’Zero knowledge’ may answer computer security question

In the age of the Internet, it’s getting harder and harder to keep secrets. When you type in your password, there’s no telling who might be watching it go by. New research at Cornell may offer a pathway to more secure.

The answer is to not send sensitive information at all. Rafael Pass, associate professor of computer science, has developed a new protocol, or set of rules, to create what computer scientists call a "zero knowledge proof."

"I think zero knowledge proofs are one of the most amazing notions in computer science," Pass said. "What we have done is to combine it with another notion - that it’s easier to prove that a computation can be done correctly than it is to actually compute it."

The result is a way to prove that you know something without saying out loud what it is you know. Instead of insecurely typing the password for your bank account, you just prove to the bank that you know the password. You could pass an exam by proving that you know the answer, without actually writing the answer down so the person sitting next to you can’t copy it.

Applications include password authentication, cryptography, auctions, financial transactions and online voting. "At this point it’s purely theoretical," Pass cautioned, "but it is teaching us a lot more about how zero knowledge works. That’s what makes me excited." Pass and colleagues will describe their work at the 54th Annual IEEE Symposium on Foundations of Computer Science, Oct. 27-29 in Berkeley, Calif.

In its simplest form, such a proof consists of answering questions that depend on having the secret knowledge. To prove you have been in my house, I might ask you what color my cat is. The idea has been around since 1985, and there are already many ways to do it. Early versions required only a few messages being passed back and forth, but were insecure if an attacker participated in many proofs at the same time, as can easily be done on the Internet. An attacker could pick up a little bit of information from each exchange, piecing together the whole secret. Some newer methods will remain secure over many simultaneous exchanges, but instead require many messages being passed back and forth. The new protocol gets the job done with as few as 10 exchanges, Pass said, while remaining secure over many simultaneous exchanges. The researchers supply a rigorous mathematical proof that the protocol is a true zero-knowledge system, and that it works with just a small number of exchanges.

The proof that a zero-knowledge protocol works is the ability to construct a "simulator" that generates a fake conversation indistinguishable from a real one using the protocol, showing that whatever attack the intruder uses against the real conversation produces the same result as attacking the simulation. In other words, the intruder can learn nothing from the real conversation that he couldn’t have learned for himself by running the simulator. But running the simulator requires a lot of computer time, especially if there are many exchanges. The new protocol instead sends a "P-certificate," certifying that the simulator has been proven to work. A computer program is just a series of logical steps; that it generates a particular output can be proven like any other mathematical statement.

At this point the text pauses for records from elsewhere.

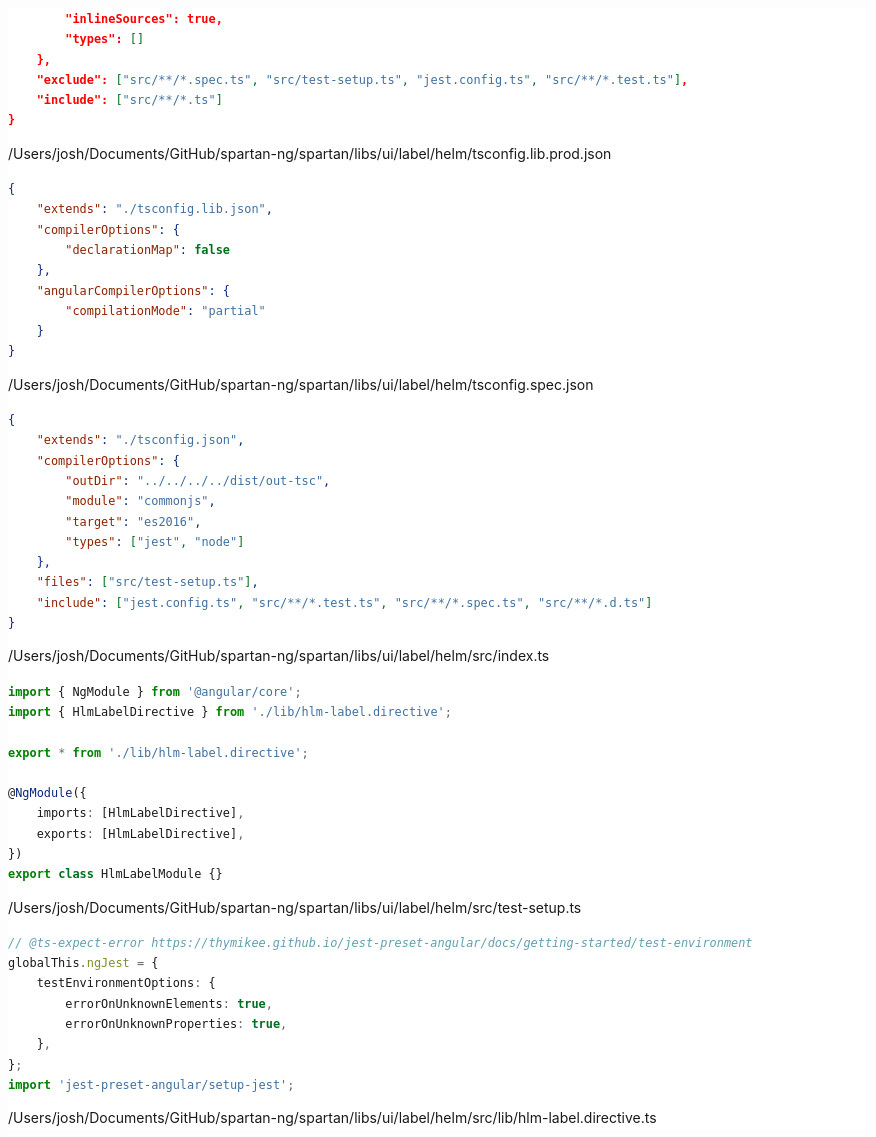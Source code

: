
 ```json
		"inlineSources": true,
		"types": []
	},
	"exclude": ["src/**/*.spec.ts", "src/test-setup.ts", "jest.config.ts", "src/**/*.test.ts"],
	"include": ["src/**/*.ts"]
}

```
/Users/josh/Documents/GitHub/spartan-ng/spartan/libs/ui/label/helm/tsconfig.lib.prod.json
```json
{
	"extends": "./tsconfig.lib.json",
	"compilerOptions": {
		"declarationMap": false
	},
	"angularCompilerOptions": {
		"compilationMode": "partial"
	}
}

```
/Users/josh/Documents/GitHub/spartan-ng/spartan/libs/ui/label/helm/tsconfig.spec.json
```json
{
	"extends": "./tsconfig.json",
	"compilerOptions": {
		"outDir": "../../../../dist/out-tsc",
		"module": "commonjs",
		"target": "es2016",
		"types": ["jest", "node"]
	},
	"files": ["src/test-setup.ts"],
	"include": ["jest.config.ts", "src/**/*.test.ts", "src/**/*.spec.ts", "src/**/*.d.ts"]
}

```
/Users/josh/Documents/GitHub/spartan-ng/spartan/libs/ui/label/helm/src/index.ts
```typescript
import { NgModule } from '@angular/core';
import { HlmLabelDirective } from './lib/hlm-label.directive';

export * from './lib/hlm-label.directive';

@NgModule({
	imports: [HlmLabelDirective],
	exports: [HlmLabelDirective],
})
export class HlmLabelModule {}

```
/Users/josh/Documents/GitHub/spartan-ng/spartan/libs/ui/label/helm/src/test-setup.ts
```typescript
// @ts-expect-error https://thymikee.github.io/jest-preset-angular/docs/getting-started/test-environment
globalThis.ngJest = {
	testEnvironmentOptions: {
		errorOnUnknownElements: true,
		errorOnUnknownProperties: true,
	},
};
import 'jest-preset-angular/setup-jest';

```
/Users/josh/Documents/GitHub/spartan-ng/spartan/libs/ui/label/helm/src/lib/hlm-label.directive.ts
```typescript
```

The next step, Pass said, will be to apply the idea to the "man-in-the-middle" attack, where an intruder slips in between two parties to a conversation, making them think they’re talking directly to each other, not only to listen in but sometimes to change the messages as they pass through.

The idea of a zero knowledge proof was introduced by Shafi Goldwasser , Silvio Micali and Charles Rackoff at MIT. This year Goldwasser and Micali received the Turing Award (the equivalent of a Nobel Prize in computer science) for this and related discoveries.